San Francisco may soon expand background checks for potential workers to include whether the person has previous convictions in states outside California.

The issue of background checks arose from the case of Terry Childs, the city worker convicted of computer tampering for withholding passwords to the FiberWAN network, which handles more than half the computer traffic for The City.

Under San Francisco’s current hiring practice, authorities have access to the state Department of Justice records, checking for criminal history in California.

Mayor Gavin Newsom has introduced a resolution that would immediately give San Francisco officials access to federal records and fingerprints, allowing them access to conviction records from other states, said Jennifer Johnston, chief policy adviser for the Human Resources Department.

That’s not to say that someone who has been convicted of a crime will be barred from employment, Johnston said.

“This isn’t an anti-conviction measure,” Johnston said. “We still believe in equal-opportunity employment. This is not creating additional barriers for those with convictions.”

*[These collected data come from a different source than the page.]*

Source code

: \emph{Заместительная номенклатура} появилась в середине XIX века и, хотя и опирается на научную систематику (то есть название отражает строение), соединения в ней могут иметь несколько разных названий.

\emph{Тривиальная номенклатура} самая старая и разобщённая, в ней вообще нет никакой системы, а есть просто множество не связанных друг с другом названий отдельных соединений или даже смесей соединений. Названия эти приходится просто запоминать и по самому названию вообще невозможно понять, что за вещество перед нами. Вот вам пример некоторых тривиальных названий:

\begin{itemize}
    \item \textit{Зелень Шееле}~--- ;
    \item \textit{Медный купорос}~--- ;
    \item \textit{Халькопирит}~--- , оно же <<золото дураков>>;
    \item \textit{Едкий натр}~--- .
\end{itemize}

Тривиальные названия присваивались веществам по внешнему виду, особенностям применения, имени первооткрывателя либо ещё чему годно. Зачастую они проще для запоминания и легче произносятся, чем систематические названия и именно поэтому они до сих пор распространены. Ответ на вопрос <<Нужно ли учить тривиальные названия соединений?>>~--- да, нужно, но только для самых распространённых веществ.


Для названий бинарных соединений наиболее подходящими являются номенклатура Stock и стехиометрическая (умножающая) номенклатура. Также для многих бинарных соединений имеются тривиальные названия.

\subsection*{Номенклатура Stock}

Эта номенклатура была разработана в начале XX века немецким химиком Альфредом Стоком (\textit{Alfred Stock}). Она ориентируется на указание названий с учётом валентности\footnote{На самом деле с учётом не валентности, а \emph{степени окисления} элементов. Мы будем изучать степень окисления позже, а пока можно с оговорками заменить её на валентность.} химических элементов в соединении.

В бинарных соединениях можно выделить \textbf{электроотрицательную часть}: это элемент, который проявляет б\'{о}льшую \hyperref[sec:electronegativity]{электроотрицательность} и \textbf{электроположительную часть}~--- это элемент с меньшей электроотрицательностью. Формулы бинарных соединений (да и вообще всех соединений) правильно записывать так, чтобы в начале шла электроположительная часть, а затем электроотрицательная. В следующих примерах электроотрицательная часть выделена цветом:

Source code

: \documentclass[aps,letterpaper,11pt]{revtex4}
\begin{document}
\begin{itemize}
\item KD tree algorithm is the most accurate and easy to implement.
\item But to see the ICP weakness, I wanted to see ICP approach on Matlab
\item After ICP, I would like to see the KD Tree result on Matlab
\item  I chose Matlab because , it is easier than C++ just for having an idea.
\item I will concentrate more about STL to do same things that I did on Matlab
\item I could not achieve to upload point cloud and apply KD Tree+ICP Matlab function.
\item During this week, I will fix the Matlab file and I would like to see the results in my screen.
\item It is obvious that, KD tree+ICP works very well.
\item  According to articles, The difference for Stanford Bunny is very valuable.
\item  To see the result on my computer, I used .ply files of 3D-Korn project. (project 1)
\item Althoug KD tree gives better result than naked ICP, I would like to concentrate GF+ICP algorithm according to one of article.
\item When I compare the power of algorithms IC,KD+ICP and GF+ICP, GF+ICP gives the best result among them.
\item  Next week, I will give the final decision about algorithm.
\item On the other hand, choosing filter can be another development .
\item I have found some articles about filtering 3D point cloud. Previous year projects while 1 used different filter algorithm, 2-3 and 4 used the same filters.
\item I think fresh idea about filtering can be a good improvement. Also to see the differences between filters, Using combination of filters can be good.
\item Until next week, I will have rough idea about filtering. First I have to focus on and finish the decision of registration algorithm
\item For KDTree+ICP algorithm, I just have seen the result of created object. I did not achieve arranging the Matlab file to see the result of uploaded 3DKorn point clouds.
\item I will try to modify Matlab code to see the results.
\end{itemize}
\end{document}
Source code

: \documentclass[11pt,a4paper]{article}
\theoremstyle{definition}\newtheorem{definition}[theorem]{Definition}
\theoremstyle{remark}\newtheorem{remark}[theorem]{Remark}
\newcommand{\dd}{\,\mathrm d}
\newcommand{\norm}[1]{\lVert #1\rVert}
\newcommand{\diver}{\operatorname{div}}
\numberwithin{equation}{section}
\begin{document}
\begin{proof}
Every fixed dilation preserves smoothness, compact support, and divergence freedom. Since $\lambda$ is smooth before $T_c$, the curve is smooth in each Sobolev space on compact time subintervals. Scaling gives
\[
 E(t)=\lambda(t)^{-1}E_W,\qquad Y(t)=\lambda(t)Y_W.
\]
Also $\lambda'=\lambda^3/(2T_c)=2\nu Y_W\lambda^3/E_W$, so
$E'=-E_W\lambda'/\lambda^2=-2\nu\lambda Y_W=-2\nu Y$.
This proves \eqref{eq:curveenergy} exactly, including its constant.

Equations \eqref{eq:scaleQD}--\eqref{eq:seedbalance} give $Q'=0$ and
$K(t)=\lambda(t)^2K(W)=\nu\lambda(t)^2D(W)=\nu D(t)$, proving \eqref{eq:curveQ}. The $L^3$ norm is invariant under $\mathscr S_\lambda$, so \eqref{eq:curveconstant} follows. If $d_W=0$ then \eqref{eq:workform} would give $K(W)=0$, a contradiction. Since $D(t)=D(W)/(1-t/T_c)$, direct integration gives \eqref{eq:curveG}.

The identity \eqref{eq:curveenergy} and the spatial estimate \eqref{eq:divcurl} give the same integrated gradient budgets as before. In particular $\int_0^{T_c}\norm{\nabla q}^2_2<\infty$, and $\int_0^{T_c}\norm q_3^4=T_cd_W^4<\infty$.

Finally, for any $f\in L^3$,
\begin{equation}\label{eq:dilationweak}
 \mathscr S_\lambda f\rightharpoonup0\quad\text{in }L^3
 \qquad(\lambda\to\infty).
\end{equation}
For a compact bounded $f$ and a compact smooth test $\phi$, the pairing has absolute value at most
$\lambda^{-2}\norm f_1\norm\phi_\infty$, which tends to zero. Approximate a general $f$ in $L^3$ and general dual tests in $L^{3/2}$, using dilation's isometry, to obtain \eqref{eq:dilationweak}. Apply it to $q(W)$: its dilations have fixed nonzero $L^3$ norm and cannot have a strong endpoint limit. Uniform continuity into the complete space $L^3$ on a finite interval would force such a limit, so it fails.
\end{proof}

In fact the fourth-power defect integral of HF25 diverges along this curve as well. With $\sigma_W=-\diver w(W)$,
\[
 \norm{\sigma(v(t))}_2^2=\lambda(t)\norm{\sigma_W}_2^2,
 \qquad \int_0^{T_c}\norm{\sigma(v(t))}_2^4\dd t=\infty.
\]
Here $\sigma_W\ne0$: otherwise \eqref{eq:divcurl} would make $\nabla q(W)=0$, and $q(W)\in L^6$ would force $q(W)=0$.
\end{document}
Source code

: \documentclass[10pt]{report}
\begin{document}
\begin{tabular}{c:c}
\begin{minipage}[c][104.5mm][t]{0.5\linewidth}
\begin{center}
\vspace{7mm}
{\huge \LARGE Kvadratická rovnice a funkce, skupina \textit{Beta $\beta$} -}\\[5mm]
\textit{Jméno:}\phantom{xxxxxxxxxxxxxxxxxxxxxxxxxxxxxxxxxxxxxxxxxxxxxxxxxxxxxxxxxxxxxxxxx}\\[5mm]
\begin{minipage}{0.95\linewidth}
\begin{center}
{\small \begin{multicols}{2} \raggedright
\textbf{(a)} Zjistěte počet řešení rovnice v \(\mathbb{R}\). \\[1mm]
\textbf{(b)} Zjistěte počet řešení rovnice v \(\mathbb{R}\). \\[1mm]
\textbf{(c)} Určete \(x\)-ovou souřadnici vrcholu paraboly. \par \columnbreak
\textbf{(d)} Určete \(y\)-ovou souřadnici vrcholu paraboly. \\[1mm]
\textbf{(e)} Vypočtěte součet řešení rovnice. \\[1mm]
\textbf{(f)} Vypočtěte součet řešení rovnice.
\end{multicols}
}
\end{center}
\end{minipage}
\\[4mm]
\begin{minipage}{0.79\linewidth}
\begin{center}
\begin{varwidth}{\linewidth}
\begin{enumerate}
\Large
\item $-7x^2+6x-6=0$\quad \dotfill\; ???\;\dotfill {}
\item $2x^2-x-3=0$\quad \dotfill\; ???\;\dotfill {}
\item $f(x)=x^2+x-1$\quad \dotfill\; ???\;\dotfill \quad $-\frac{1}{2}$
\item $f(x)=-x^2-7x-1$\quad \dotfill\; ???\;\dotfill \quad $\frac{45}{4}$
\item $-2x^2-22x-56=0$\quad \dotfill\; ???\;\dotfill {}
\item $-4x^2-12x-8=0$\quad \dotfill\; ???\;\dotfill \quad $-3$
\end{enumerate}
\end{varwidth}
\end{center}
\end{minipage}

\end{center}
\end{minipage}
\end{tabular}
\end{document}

The resolution was spurred by Childs. In 2008, the 45-year-old Pittsburg resident locked city officials out of the main computer system and withheld the passwords, releasing them only to Newsom during a jailhouse visit.

It was later revealed that Childs had prior felony convictions in Kansas for robbery and burglary in 1983, for which he served four years in prison. Also, he was convicted of firearm possession in 1995.

Had The City known that, perhaps it would have given pause before hiring him, officials said.

“Terry Childs fell through the cracks of The City’s employment and background-verification process because he had an out-of-state felony conviction The City wasn’t legally authorized to check at the time,” said Tony Winnicker, Newsom’s spokesman. “This legislation will give The City access to national law enforcement databases to help ensure people with out-of-state felony convictions, like Terry Childs, are never again placed in critical positions or have access to sensitive information.”